Wednesday, November 12, 2008

The Toll House wall 3

The plans have finally been made available online and show the existing wall structure as remaining; an attempt to justify this has been made in the supporting documentation thusly:

Rather than use the adjacent controlled crossing, some pedestrians used this frontage strip to then cross the road near to the bridge. The applicant considered that this created a possible hazard and on this basis constructed the low wall.
Note that it was the "applicant" who decided this not the council, and not the Highways Authority. Also note that the gap between the bridge wall and the frontage wall remains and that with the new 90° wall anyone using it is in a dead-end and must walk with their back to traffic along the edge of the road.

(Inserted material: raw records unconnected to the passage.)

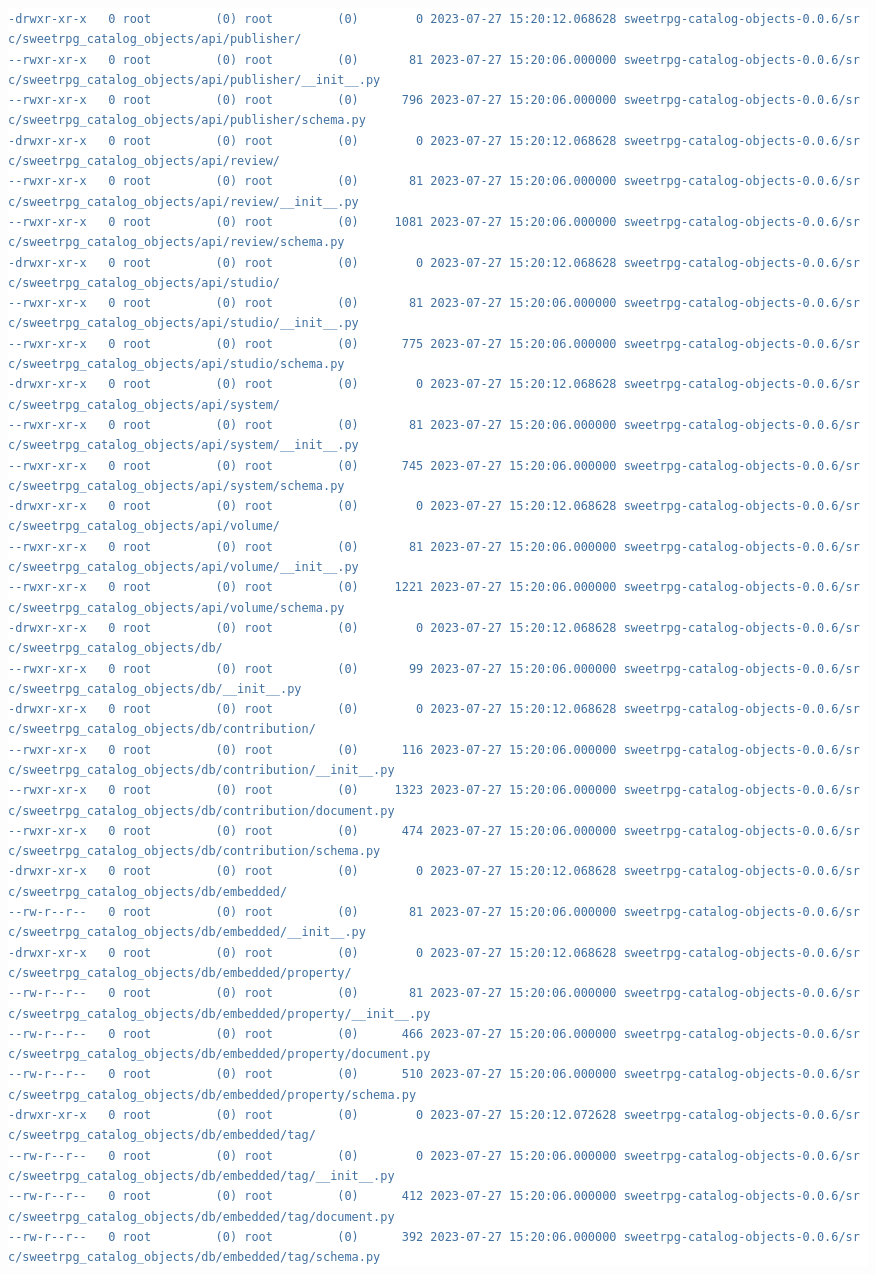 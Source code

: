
```diff
-drwxr-xr-x   0 root         (0) root         (0)        0 2023-07-27 15:20:12.068628 sweetrpg-catalog-objects-0.0.6/src/sweetrpg_catalog_objects/api/publisher/
--rwxr-xr-x   0 root         (0) root         (0)       81 2023-07-27 15:20:06.000000 sweetrpg-catalog-objects-0.0.6/src/sweetrpg_catalog_objects/api/publisher/__init__.py
--rwxr-xr-x   0 root         (0) root         (0)      796 2023-07-27 15:20:06.000000 sweetrpg-catalog-objects-0.0.6/src/sweetrpg_catalog_objects/api/publisher/schema.py
-drwxr-xr-x   0 root         (0) root         (0)        0 2023-07-27 15:20:12.068628 sweetrpg-catalog-objects-0.0.6/src/sweetrpg_catalog_objects/api/review/
--rwxr-xr-x   0 root         (0) root         (0)       81 2023-07-27 15:20:06.000000 sweetrpg-catalog-objects-0.0.6/src/sweetrpg_catalog_objects/api/review/__init__.py
--rwxr-xr-x   0 root         (0) root         (0)     1081 2023-07-27 15:20:06.000000 sweetrpg-catalog-objects-0.0.6/src/sweetrpg_catalog_objects/api/review/schema.py
-drwxr-xr-x   0 root         (0) root         (0)        0 2023-07-27 15:20:12.068628 sweetrpg-catalog-objects-0.0.6/src/sweetrpg_catalog_objects/api/studio/
--rwxr-xr-x   0 root         (0) root         (0)       81 2023-07-27 15:20:06.000000 sweetrpg-catalog-objects-0.0.6/src/sweetrpg_catalog_objects/api/studio/__init__.py
--rwxr-xr-x   0 root         (0) root         (0)      775 2023-07-27 15:20:06.000000 sweetrpg-catalog-objects-0.0.6/src/sweetrpg_catalog_objects/api/studio/schema.py
-drwxr-xr-x   0 root         (0) root         (0)        0 2023-07-27 15:20:12.068628 sweetrpg-catalog-objects-0.0.6/src/sweetrpg_catalog_objects/api/system/
--rwxr-xr-x   0 root         (0) root         (0)       81 2023-07-27 15:20:06.000000 sweetrpg-catalog-objects-0.0.6/src/sweetrpg_catalog_objects/api/system/__init__.py
--rwxr-xr-x   0 root         (0) root         (0)      745 2023-07-27 15:20:06.000000 sweetrpg-catalog-objects-0.0.6/src/sweetrpg_catalog_objects/api/system/schema.py
-drwxr-xr-x   0 root         (0) root         (0)        0 2023-07-27 15:20:12.068628 sweetrpg-catalog-objects-0.0.6/src/sweetrpg_catalog_objects/api/volume/
--rwxr-xr-x   0 root         (0) root         (0)       81 2023-07-27 15:20:06.000000 sweetrpg-catalog-objects-0.0.6/src/sweetrpg_catalog_objects/api/volume/__init__.py
--rwxr-xr-x   0 root         (0) root         (0)     1221 2023-07-27 15:20:06.000000 sweetrpg-catalog-objects-0.0.6/src/sweetrpg_catalog_objects/api/volume/schema.py
-drwxr-xr-x   0 root         (0) root         (0)        0 2023-07-27 15:20:12.068628 sweetrpg-catalog-objects-0.0.6/src/sweetrpg_catalog_objects/db/
--rwxr-xr-x   0 root         (0) root         (0)       99 2023-07-27 15:20:06.000000 sweetrpg-catalog-objects-0.0.6/src/sweetrpg_catalog_objects/db/__init__.py
-drwxr-xr-x   0 root         (0) root         (0)        0 2023-07-27 15:20:12.068628 sweetrpg-catalog-objects-0.0.6/src/sweetrpg_catalog_objects/db/contribution/
--rwxr-xr-x   0 root         (0) root         (0)      116 2023-07-27 15:20:06.000000 sweetrpg-catalog-objects-0.0.6/src/sweetrpg_catalog_objects/db/contribution/__init__.py
--rwxr-xr-x   0 root         (0) root         (0)     1323 2023-07-27 15:20:06.000000 sweetrpg-catalog-objects-0.0.6/src/sweetrpg_catalog_objects/db/contribution/document.py
--rwxr-xr-x   0 root         (0) root         (0)      474 2023-07-27 15:20:06.000000 sweetrpg-catalog-objects-0.0.6/src/sweetrpg_catalog_objects/db/contribution/schema.py
-drwxr-xr-x   0 root         (0) root         (0)        0 2023-07-27 15:20:12.068628 sweetrpg-catalog-objects-0.0.6/src/sweetrpg_catalog_objects/db/embedded/
--rw-r--r--   0 root         (0) root         (0)       81 2023-07-27 15:20:06.000000 sweetrpg-catalog-objects-0.0.6/src/sweetrpg_catalog_objects/db/embedded/__init__.py
-drwxr-xr-x   0 root         (0) root         (0)        0 2023-07-27 15:20:12.068628 sweetrpg-catalog-objects-0.0.6/src/sweetrpg_catalog_objects/db/embedded/property/
--rw-r--r--   0 root         (0) root         (0)       81 2023-07-27 15:20:06.000000 sweetrpg-catalog-objects-0.0.6/src/sweetrpg_catalog_objects/db/embedded/property/__init__.py
--rw-r--r--   0 root         (0) root         (0)      466 2023-07-27 15:20:06.000000 sweetrpg-catalog-objects-0.0.6/src/sweetrpg_catalog_objects/db/embedded/property/document.py
--rw-r--r--   0 root         (0) root         (0)      510 2023-07-27 15:20:06.000000 sweetrpg-catalog-objects-0.0.6/src/sweetrpg_catalog_objects/db/embedded/property/schema.py
-drwxr-xr-x   0 root         (0) root         (0)        0 2023-07-27 15:20:12.072628 sweetrpg-catalog-objects-0.0.6/src/sweetrpg_catalog_objects/db/embedded/tag/
--rw-r--r--   0 root         (0) root         (0)        0 2023-07-27 15:20:06.000000 sweetrpg-catalog-objects-0.0.6/src/sweetrpg_catalog_objects/db/embedded/tag/__init__.py
--rw-r--r--   0 root         (0) root         (0)      412 2023-07-27 15:20:06.000000 sweetrpg-catalog-objects-0.0.6/src/sweetrpg_catalog_objects/db/embedded/tag/document.py
--rw-r--r--   0 root         (0) root         (0)      392 2023-07-27 15:20:06.000000 sweetrpg-catalog-objects-0.0.6/src/sweetrpg_catalog_objects/db/embedded/tag/schema.py
```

To put it another way when the front wall collapsed blocking the frontage people would still cross prior to the controlled crossing and walk along the wall in the road so putting a wall here is unlikely to change that behaviour, but simply removes the option of continuing safely.

Now some may find it odd that I'm advocating a position for people not to use a crossing, I'm not, however at times this road is visibly clear or vehicles are queued at the controlled crossing and as such I have no problem with people crossing the road in a careful manner. This wall simply forces those who do so at this point to walk in the road between wall and vehicles. My main point however is the gap between the bridge and Bridge Cottage that leads down to the river. Anyone coming up this, albeit steep non-paved route is now forced onto the road at the top through the gap.

An interesting point in the supporting documentation is that the frontage "formally contained a lean-to structure for the full building width" when was that exactly? I remember walking home from High School and using the frontage and that was at least 20 years ago.